Any number of other attributes can be implemented. For example, "bend" might be an additive offset to "pitch" to facilitate pitch bend specification.

Examples

A typical sequence of messages to turn on a note in a Midi-like fashion is the following:

set 'chan' to 1
set 'key' to 60
set 'gate' to 100

To play this same note for a known duration, use the following:

set 'chan' to 1
set 'key' to 60
set 'dur' to 0.85
set 'gate' to 100

A more advanced sequence where the "key" attribute serves as a tag is the following:

set 'chan' to 10
set 'key' to 1205
set 'pitch' to 60.1 --10 cents sharp
set 'pan' to 0.5 --pan to the middle
set 'brightness' to 0.3 --set any number of additional parameters
set 'gate' to 95 --and finally turn on the note

To modify the note, you might send additional updates, for example:

set 'chan' to 10 --only necessary if 'chan' was set to another value
set 'key' to 1205 --only necessary if 'key' was set to another value
set 'pan' to 0.6 --now change as many attributes as you want

To end the note, set the "gate" attribute to zero:

set 'chan' to 1
set 'key' to 60
set 'gate' to 0

The Text Representation

The text representation is based on "Adagio," the text-based score language in the CMU Midi Toolkit. The basic idea is that each sound event or note is represented by a line of text (some extensions allow multiple events per line). There are some abbreviations for common attributes. Some examples follow, corresponding to the message-based examples above. Note that in the text form, notes are always specified using durations to avoid having to match up note beginnings with note endings. In Adagio, various letters are used to indicate pitch ("A" through "G") and duration ("S", "I", "Q", "H", "W"), leaving the rest of the alphabet to indicate attributes, which include the following:

V - Voice (the channel parameter)
K - Key
L - Loudness (the gate parameter)
P - Pitch
U - dUration
T - Time (the starting time of the note)

The following is a note description:

V1 K60 U0.85 L100

Translated, this means: "Using channel 1, and key 60, and a duration of 0.85 seconds, set the gate to 100."

Adagio was mostly limited to Midi, so there was no need for an extended set of attributes. For Aura, the syntax is extended to allow attributes as follows:

V1 C4 Q Lmf -pan:0.5 -brightness:0.3

In this example, the "pan" attribute is set to 0.5. The syntax is simple: a leading dash ("-") and trailing colon (":") serve to delimit the attribute name, and the value follows. This example uses standard Adagio syntax for pitch (C4) duration (Q) and loudness (Lmf).

If the "key" attribute is not specified, the line is a channel update message, e.g.

V3 -bend:0.21 T21.1

sends a "bend" attribute to channel 3 at time 21.1.

Tempo and Beat Representation

(This section is not yet complete)

Tempo and beats are important aspects of music representation. My earlier work more-or-less ignored this problem, but this makes interfacing to notation programs and sequencers difficult.
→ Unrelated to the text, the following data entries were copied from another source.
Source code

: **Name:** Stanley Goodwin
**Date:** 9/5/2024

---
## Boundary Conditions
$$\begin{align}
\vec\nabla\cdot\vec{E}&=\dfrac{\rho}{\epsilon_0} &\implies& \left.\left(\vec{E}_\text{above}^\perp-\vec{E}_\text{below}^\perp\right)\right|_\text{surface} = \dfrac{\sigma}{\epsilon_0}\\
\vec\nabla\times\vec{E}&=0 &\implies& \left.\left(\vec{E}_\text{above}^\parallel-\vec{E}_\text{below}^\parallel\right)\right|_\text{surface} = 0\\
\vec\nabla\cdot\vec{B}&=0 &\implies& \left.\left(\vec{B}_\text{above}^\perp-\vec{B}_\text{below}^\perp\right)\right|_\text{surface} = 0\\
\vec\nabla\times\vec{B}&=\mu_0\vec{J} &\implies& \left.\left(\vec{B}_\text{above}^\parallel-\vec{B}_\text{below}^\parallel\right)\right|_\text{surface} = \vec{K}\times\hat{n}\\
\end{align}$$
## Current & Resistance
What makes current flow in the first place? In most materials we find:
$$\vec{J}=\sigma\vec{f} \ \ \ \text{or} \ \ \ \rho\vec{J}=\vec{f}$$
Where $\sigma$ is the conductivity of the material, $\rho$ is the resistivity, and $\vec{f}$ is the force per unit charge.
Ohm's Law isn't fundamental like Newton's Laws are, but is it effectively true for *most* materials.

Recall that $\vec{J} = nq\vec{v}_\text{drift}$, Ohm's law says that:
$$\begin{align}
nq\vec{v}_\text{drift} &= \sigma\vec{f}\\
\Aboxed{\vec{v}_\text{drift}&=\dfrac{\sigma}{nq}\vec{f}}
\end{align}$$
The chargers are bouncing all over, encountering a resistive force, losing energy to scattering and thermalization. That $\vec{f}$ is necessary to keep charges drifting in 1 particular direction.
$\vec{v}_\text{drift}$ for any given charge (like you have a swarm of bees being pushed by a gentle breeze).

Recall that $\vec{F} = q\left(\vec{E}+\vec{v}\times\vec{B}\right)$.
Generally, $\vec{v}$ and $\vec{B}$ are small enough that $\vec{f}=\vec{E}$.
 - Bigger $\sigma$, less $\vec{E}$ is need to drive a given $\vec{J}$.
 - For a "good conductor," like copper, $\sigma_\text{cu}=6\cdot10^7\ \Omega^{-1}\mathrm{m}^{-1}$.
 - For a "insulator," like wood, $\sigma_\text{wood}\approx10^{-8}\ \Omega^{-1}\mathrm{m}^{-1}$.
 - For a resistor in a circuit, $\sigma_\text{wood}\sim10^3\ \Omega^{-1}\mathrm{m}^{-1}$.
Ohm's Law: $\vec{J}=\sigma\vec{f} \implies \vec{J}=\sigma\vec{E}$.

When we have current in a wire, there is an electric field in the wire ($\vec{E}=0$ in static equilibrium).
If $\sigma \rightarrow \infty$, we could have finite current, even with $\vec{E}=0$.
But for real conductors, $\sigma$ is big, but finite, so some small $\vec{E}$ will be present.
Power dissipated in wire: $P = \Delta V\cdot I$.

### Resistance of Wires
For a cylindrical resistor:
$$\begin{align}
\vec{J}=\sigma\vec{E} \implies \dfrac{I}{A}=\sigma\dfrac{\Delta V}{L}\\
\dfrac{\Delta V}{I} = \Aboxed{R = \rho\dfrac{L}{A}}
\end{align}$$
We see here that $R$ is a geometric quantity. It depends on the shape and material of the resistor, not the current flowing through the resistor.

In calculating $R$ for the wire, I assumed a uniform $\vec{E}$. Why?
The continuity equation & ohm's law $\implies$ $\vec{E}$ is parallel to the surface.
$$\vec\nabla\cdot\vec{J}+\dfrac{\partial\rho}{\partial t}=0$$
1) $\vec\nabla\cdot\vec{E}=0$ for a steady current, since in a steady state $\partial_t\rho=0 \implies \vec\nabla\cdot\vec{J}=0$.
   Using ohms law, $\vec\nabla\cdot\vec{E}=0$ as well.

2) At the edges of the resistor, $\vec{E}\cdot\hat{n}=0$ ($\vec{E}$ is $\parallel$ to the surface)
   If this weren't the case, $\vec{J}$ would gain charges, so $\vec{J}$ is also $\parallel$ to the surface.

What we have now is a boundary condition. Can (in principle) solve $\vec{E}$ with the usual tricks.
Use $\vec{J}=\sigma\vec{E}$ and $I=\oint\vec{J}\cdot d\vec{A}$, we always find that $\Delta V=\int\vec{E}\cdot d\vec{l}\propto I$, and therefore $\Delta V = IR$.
It should be possible to:

Encode beats in a stream of Aura messages (for synchronization to external Midi devices and for interfacing to notation programs)
Express a time map to be applied to a stream (for text-based notation and composition)
Encode both tempo and beats (to provide for tempo variation control in real time)

The attribute "beat" will encode beat position as a floating point value, allowing arbitrary subdivisions of the beat as opposed to the fixed divisions of the Midi Clock message. The attribute "tempo" will specify a new tempo. Aura messages carry timestamps. Together with "beat" and "tempo" attributes, timestamps can be used to recover a tempo map from a sequence of messages.

Text-based scores will ordinarily treat time as beats, which means that timestamps of messages must be mapped into beat values for the scores, and a separate section of the score file will allow the specification of a tempo map. It is expected that the internal representation of a score will use beats for times and durations, and these will be translated on-the-fly into Aura timestamps using the Aura scheduling mechanisms.

Different channels might use different tempo maps, but I am not sure how to indicate this. We do not want to replicate a tempo map for each channel.